Pérez-Cobas Ana Elena, Baquero Fernando, de Pablo Raúl, Soriano María Cruz, Coque Teresa M
Department of Microbiology, Ramón y Cajal Institute for Health Research (IRYCIS), Ramón y Cajal University Hospital, Madrid, Spain.
CIBER in Epidemiology and Public Health (CIBERESP), Madrid, Spain.
Front Microbiol. 2022 Feb 10;12:709421. doi: 10.3389/fmicb.2021.709421. eCollection 2021.
Nosocomial pneumonia is one of the most frequent infections in critical patients. It is primarily associated with mechanical ventilation leading to severe illness, high mortality, and prolonged hospitalization. The risk of mortality has increased over time due to the rise in multidrug-resistant (MDR) bacterial infections, which represent a global public health threat. Respiratory tract microbiome (RTM) research is growing, and recent studies suggest that a healthy RTM positively stimulates the immune system and, like the gut microbiome, can protect against pathogen infection through colonization resistance (CR). Physiological conditions of critical patients and interventions as antibiotics administration and mechanical ventilation dramatically alter the RTM, leading to dysbiosis. The dysbiosis of the RTM of ICU patients favors the colonization by opportunistic and resistant pathogens that can be part of the microbiota or acquired from the hospital environments (biotic or built ones). Despite recent evidence demonstrating the significance of RTM in nosocomial infections, most of the host-RTM interactions remain unknown. In this context, we present our perspective regarding research in RTM altered ecology in the clinical environment, particularly as a risk for acquisition of nosocomial pneumonia. We also reflect on the gaps in the field and suggest future research directions. Moreover, expected microbiome-based interventions together with the tools to study the RTM highlighting the "omics" approaches are discussed.
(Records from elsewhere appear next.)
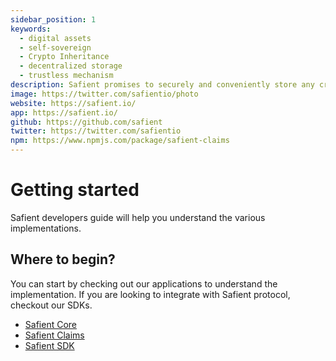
 ```yaml
---
sidebar_position: 1
keywords:
  - digital assets
  - self-sovereign
  - Crypto Inheritance
  - decentralized storage
  - trustless mechanism
description: Safient promises to securely and conveniently store any critical information that is needed to access and recover the assets in case of any tragic events. Safient also provides a trustless yet safe way to transfer and inherit the assets by close ones whenever such an unfortunate scenario occurs
image: https://twitter.com/safientio/photo
website: https://safient.io/
app: https://safient.io/
github: https://github.com/safient
twitter: https://twitter.com/safientio
npm: https://www.npmjs.com/package/safient-claims
---
```


# Getting started

Safient developers guide will help you understand the various implementations.

## Where to begin?

You can start by checking out our applications to understand the implementation.
If you are looking to integrate with Safient protocol, checkout our SDKs.

- [Safient Core](./core)
- [Safient Claims](./claims)
- [Safient SDK](./sdk)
医院获得性肺炎是重症患者中最常见的感染之一。它主要与机械通气相关,可导致严重疾病、高死亡率和住院时间延长。由于多重耐药(MDR)细菌感染的增加,死亡率风险随时间上升,这是一个全球公共卫生威胁。呼吸道微生物组(RTM)研究正在不断发展,最近的研究表明,健康的RTM能积极刺激免疫系统,并且与肠道微生物组一样,可以通过定植抗性(CR)预防病原体感染。重症患者的生理状况以及抗生素给药和机械通气等干预措施会极大地改变RTM,导致生态失调。ICU患者RTM的生态失调有利于机会性和耐药病原体的定植,这些病原体可能是微生物群的一部分,也可能是从医院环境(生物或建筑环境)中获得的。尽管最近有证据表明RTM在医院感染中的重要性,但大多数宿主与RTM的相互作用仍不清楚。在此背景下,我们提出了关于临床环境中RTM生态变化研究的观点,特别是作为医院获得性肺炎的一个风险因素。我们还思考了该领域的差距并提出了未来的研究方向。此外,还讨论了基于微生物组的预期干预措施以及研究RTM的工具,重点介绍了“组学”方法。